Big Data Analytics: The place of Systems Modeling in Analytics

When one talks about predictive analytics, the typical thought process goes in the direction of regression, neural nets, data mining techniques. Techniques that savvy marketers (consumer product companies, banks) have been using for close to two decades now in building insights about consumer behaviour. Systems modeling or Systems Dynamics is not something that immediately springs to mind.

So what is systems modeling all about? Systems modeling is creating a mathematical representation of a real-world phenomenon, trying to cover as wide range a set of inputs as feasible and the most valuable outputs. The systems model tries to explain how the inputs translate to outputs. How the systems model is different from a statistical predictive model is that the purpose of the systems model is not to try and explain variance in the output. The systems model instead tries to establish structural relationships between the input and the output. The model then further stresses the structural relationship by varying the inputs and looking at the impact on the output.

A good example of a subject that can be systems-modeled (my verb!) is the problem of terrorism. The problem has different inputs: unhappy people, territorial disputes, foreign power wanting to create trouble, funding, media coverage, etc. The immediate output is various actions of terrorism such as assassinations of leaders, suicide bombings, etc. It might be feasible to build a model that creates a structure on how these various inputs combine and interact with one another and cause the outputs. (If one goes back over the past 150 years, there should be plenty of data points.) Another way of looking at the output is a more holistic view that measures the damage done in terms of lives lost, economic damage incurred, etc.

What would be the purposes of this model? In my opinion, the value of such a model is less around where the next terrorist strike is going to be, or how big the next strike is going to be. (This is incidentally what a classic statistical model is going to try to do.) But rather, the model should try and explain what are the confluence of factors that produce a large output event (lives lost, economic damage) and how can some of the factors be controlled, ONCE an insurgency is already underway. The hypothetical model I am talking about does not try to predict, but rather to strengthen our understanding of the system dynamics. The model would have a PoV on what inputs can be controlled and to what extent are they controllable.
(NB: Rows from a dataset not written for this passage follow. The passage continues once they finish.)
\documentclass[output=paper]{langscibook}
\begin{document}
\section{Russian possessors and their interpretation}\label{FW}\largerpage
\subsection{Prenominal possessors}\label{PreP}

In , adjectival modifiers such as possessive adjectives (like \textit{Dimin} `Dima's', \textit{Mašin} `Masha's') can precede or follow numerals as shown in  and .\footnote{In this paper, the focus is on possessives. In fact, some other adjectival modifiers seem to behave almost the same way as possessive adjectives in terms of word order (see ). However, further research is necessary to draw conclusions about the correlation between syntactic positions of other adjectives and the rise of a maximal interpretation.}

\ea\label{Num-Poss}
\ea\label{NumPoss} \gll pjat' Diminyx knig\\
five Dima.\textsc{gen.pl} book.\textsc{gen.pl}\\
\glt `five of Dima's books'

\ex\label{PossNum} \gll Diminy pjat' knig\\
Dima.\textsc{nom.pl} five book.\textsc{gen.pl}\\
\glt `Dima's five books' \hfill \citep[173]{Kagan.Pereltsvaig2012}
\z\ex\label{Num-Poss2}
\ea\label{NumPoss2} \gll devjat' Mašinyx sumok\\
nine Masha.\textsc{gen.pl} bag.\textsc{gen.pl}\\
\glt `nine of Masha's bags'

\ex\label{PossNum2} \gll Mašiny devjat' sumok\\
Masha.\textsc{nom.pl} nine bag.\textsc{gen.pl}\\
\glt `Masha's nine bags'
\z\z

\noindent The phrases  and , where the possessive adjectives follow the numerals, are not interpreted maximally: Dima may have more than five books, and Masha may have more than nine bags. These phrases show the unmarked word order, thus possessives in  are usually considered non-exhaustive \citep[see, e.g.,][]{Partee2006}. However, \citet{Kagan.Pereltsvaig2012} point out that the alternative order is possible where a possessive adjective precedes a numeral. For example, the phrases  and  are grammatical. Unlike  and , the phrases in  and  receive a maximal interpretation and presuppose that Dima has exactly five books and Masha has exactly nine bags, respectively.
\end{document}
The model would then be used to understand how a large impact event can be prevented or its impact minimized. So if the federal government had a $100 billion to spend, how much should they spend on homeland security vs. promoting a positive image of the United States through foreign media? The model might tell that it is pointless to spend more than, say, $500 million on putting in a sophisticated software to block large untraced wire transfers as there are other ways in which the funding can be made available to the perpetrators of the terrorism act. So controlling the funding for an insurgency through sophisticated money laundering and layering detection algorithms may be pointless if the actual money gets exchanged through a non-electronic channel.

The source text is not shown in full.